Valuation at fair value
Derivative instruments are reported at fair value starting from the day of conclusion of the transaction. Fair value is determined on the basis of quotations of instruments on active markets, including pricing of recently concluded transactions. A market is considered as active when the quoted instrument prices are regularly available and result from actual transactions on the market and represent a level, at which the Group could conclude such transactions. If the market for the instruments is not active the Group determines fair value with use of measurement techniques, including models based on discounted cash flows and options measurement models. The measurement techniques used by the Group are based on maximum use of input data coming from the active market, such as interest rates, FX rates and implied volatilities. In case of lack of input data from the active market the Group makes use in the measurement techniques of proprietary estimates of measurement parameters, based on best knowledge and experience.
An additional element of the valuation of derivatives is a component of credit risk including both the risk of the counterparty (credit value adjustment – CVA) and own Group’s risk (debit value adjustment – DVA).

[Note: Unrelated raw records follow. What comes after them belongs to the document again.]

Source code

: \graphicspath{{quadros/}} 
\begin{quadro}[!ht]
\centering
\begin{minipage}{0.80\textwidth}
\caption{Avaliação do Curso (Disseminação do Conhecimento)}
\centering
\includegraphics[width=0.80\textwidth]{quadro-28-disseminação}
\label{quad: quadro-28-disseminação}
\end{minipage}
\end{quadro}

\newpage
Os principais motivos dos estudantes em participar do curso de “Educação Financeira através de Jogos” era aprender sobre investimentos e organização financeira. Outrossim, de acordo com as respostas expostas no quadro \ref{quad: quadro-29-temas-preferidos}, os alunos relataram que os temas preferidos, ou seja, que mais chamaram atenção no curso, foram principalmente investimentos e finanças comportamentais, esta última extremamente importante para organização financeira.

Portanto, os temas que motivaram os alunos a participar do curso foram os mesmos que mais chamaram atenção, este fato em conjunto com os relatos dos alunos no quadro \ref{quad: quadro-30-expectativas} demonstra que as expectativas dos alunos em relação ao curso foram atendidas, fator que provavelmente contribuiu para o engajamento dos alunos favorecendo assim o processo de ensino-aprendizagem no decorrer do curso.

Recognition of derivative instruments embedded in liabilities
The Group distinguishes and records in the balance sheet the derivatives which are a component of hybrid instruments. A hybrid agreement contains an underlying (host) contract (not being a derivative) and an embedded derivative which on the basis of a specific interest rate, price of financial instrument, price of a commodity, rate of a currency, index of prices or rates or another variable modifies part or the total of the cash flows resulting from the underlying contract.
Embedded derivative instruments are treated as stand-alone derivative instruments provided they meet conditions presented below. Embedded derivative instruments are valued at fair value, and their changes are recognized in the profit and loss. Embedded derivative instruments are recognized and valued separately from the host contract if, and only if:
- the economic characteristics and risks of the embedded derivative are not closely related to the economic characteristics and risks of the host contract,
- a separate instrument with the same terms as the embedded derivative would meet the definition of a derivative; and
- the hybrid (combined) financial instrument is not measured at fair value with changes in fair value recognized in profit or loss.

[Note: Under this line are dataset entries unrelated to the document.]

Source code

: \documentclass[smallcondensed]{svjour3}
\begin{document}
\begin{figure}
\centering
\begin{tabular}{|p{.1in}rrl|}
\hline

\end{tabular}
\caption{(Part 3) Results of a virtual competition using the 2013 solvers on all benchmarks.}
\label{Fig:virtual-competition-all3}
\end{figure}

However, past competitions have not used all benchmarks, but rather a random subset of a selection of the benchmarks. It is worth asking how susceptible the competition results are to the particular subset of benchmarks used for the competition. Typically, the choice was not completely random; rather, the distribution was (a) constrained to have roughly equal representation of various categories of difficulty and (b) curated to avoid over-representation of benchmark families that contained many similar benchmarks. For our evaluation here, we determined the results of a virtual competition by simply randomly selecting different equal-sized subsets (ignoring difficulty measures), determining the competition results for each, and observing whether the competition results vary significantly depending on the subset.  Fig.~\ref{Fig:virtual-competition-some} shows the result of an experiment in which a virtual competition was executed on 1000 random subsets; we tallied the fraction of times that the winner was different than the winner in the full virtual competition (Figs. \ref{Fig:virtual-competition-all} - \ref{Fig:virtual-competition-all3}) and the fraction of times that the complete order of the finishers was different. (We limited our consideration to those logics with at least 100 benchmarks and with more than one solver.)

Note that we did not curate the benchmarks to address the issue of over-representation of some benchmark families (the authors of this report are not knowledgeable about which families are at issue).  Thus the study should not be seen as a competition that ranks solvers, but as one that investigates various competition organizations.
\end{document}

The method of recognizing the resulting fair value gain or loss depends on whether the given derivative instrument is designated as a hedging instrument, and if it is, it also depends on the nature of the hedging relationship and the hedged item.
Derivative instruments designated as hedging instruments – hedge accounting
The Group uses derivative instruments in order to hedge against interest rate risk and FX risk arising from operating, financing and investing activities of the Group. Some derivative instruments are designated as a hedging instrument of:
- cash flows hedges of recognized asset or liability or highly probable forecasted transaction (cash flow hedges), or:
- fair value hedges of recognized asset or liability or firm commitment (fair value hedges).
Hedge accounting criteria
The Group uses hedge accounting, if the following conditions are met:
- At the inception of the hedge there is formal designation and documentation of the hedging relationship and the Group’s risk management objective and strategy for undertaking the hedge. That documentation includes identification of the hedging instrument, the hedged item or transaction, the nature of the risk being hedged. It documents also, at the inception of the hedge and through the period of hedge relationship, the assessment of the hedging instrument’s effectiveness in offsetting the exposure to changes in fair value or cash flows of the hedged item.

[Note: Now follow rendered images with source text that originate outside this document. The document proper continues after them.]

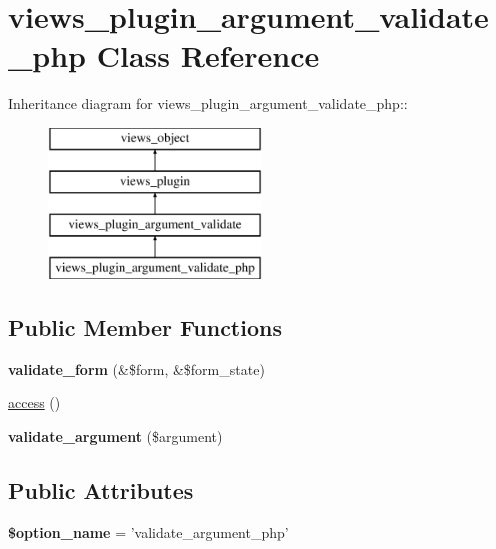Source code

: \hypertarget{classviews__plugin__argument__validate__php}{
\section{views\_\-plugin\_\-argument\_\-validate\_\-php Class Reference}
\label{classviews__plugin__argument__validate__php}
}
Inheritance diagram for views\_\-plugin\_\-argument\_\-validate\_\-php::\begin{figure}[H]
\begin{center}
\leavevmode
\includegraphics[height=4cm]{classviews__plugin__argument__validate__php}
\end{center}
\end{figure}
\subsection*{Public Member Functions}
\begin{CompactItemize}
\item 
\hypertarget{classviews__plugin__argument__validate__php_c06281cb98d54a76618a85198d424818}{
\textbf{validate\_\-form} (\&\$form, \&\$form\_\-state)}
\label{classviews__plugin__argument__validate__php_c06281cb98d54a76618a85198d424818}

\item 
\hyperlink{classviews__plugin__argument__validate__php_11100ee9f3e1d9ec27f3f1b151994d1c}{access} ()
\item 
\hypertarget{classviews__plugin__argument__validate__php_0edabb29fabfd718ca1000eb158ef580}{
\textbf{validate\_\-argument} (\$argument)}
\label{classviews__plugin__argument__validate__php_0edabb29fabfd718ca1000eb158ef580}

\end{CompactItemize}
\subsection*{Public Attributes}
\begin{CompactItemize}
\item 
\hypertarget{classviews__plugin__argument__validate__php_0ab51fee7b5e5331a07047cfbca122a5}{
\textbf{\$option\_\-name} = 'validate\_\-argument\_\-php'}
\label{classviews__plugin__argument__validate__php_0ab51fee7b5e5331a07047cfbca122a5}

\end{CompactItemize}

- The hedge is expected to be highly effective in achieving offsetting changes in fair value or cash flows attributable to the hedged risk, consistently with the originally documented risk management strategy for that particular hedging relationship (prospective effectiveness test);
- For cash flow hedges, a forecast transaction that is the subject of the hedge must be highly probable and must present an exposure to variations in cash flows that could ultimately affect profit or loss (high probability test);
- The effectiveness of the hedge can be reliably measured, i.e. the fair value or cash flows of the hedged item that are attributable to the hedged risk and the fair value of the hedging instrument can be reliably measured;
- The hedge is assessed on an ongoing basis and determined actually to have been highly effective throughout the financial reporting periods for which the hedge was designated (backward-looking effectiveness test).
Cash flow hedge
Cash flow hedge: a hedge of the exposure to variability in cash flows that (i) is attributable to a particular risk associated with a recognised asset or liability (such as all or some future interest payments on variable rate debt) or a highly probable forecast transaction and (ii) could affect profit or loss.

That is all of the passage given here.